Starting at the first line of the records and stopping at the line that contains "- **High Agreeableness**: In", transcribe every line exactly and leave out the pictures.
━━━━━━━━━━━━━━━━━━━━
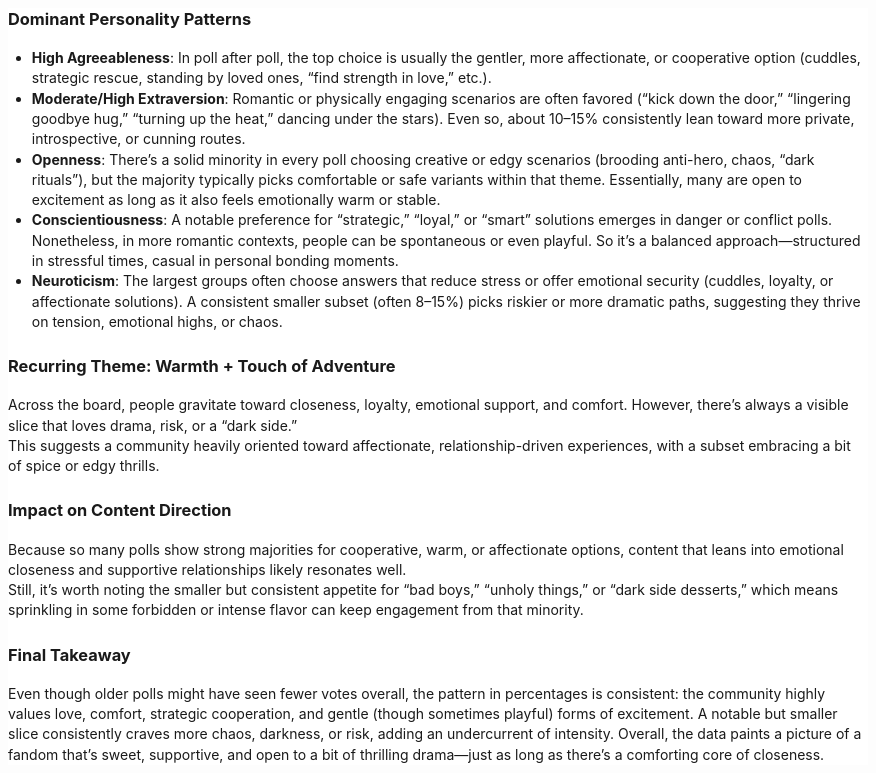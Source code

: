 ### Dominant Personality Patterns
- **High Agreeableness**: In poll after poll, the top choice is usually the gentler, more affectionate, or cooperative option (cuddles, strategic rescue, standing by loved ones, “find strength in love,” etc.).  
- **Moderate/High Extraversion**: Romantic or physically engaging scenarios are often favored (“kick down the door,” “lingering goodbye hug,” “turning up the heat,” dancing under the stars). Even so, about 10–15% consistently lean toward more private, introspective, or cunning routes.  
- **Openness**: There’s a solid minority in every poll choosing creative or edgy scenarios (brooding anti-hero, chaos, “dark rituals”), but the majority typically picks comfortable or safe variants within that theme. Essentially, many are open to excitement as long as it also feels emotionally warm or stable.  
- **Conscientiousness**: A notable preference for “strategic,” “loyal,” or “smart” solutions emerges in danger or conflict polls. Nonetheless, in more romantic contexts, people can be spontaneous or even playful. So it’s a balanced approach—structured in stressful times, casual in personal bonding moments.  
- **Neuroticism**: The largest groups often choose answers that reduce stress or offer emotional security (cuddles, loyalty, or affectionate solutions). A consistent smaller subset (often 8–15%) picks riskier or more dramatic paths, suggesting they thrive on tension, emotional highs, or chaos.

### Recurring Theme: Warmth + Touch of Adventure
Across the board, people gravitate toward closeness, loyalty, emotional support, and comfort. However, there’s always a visible slice that loves drama, risk, or a “dark side.”  
This suggests a community heavily oriented toward affectionate, relationship-driven experiences, with a subset embracing a bit of spice or edgy thrills.

### Impact on Content Direction
Because so many polls show strong majorities for cooperative, warm, or affectionate options, content that leans into emotional closeness and supportive relationships likely resonates well.  
Still, it’s worth noting the smaller but consistent appetite for “bad boys,” “unholy things,” or “dark side desserts,” which means sprinkling in some forbidden or intense flavor can keep engagement from that minority.

### Final Takeaway
Even though older polls might have seen fewer votes overall, the pattern in percentages is consistent: the community highly values love, comfort, strategic cooperation, and gentle (though sometimes playful) forms of excitement. A notable but smaller slice consistently craves more chaos, darkness, or risk, adding an undercurrent of intensity. Overall, the data paints a picture of a fandom that’s sweet, supportive, and open to a bit of thrilling drama—just as long as there’s a comforting core of closeness.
━━━━━━━━━━━━━━━━━━━━
Task output:
Source code

: ### Dominant Personality Patterns
- **High Agreeableness**: In poll after poll, the top choice is usually the gentler, more affectionate, or cooperative option (cuddles, strategic rescue, standing by loved ones, “find strength in love,” etc.).  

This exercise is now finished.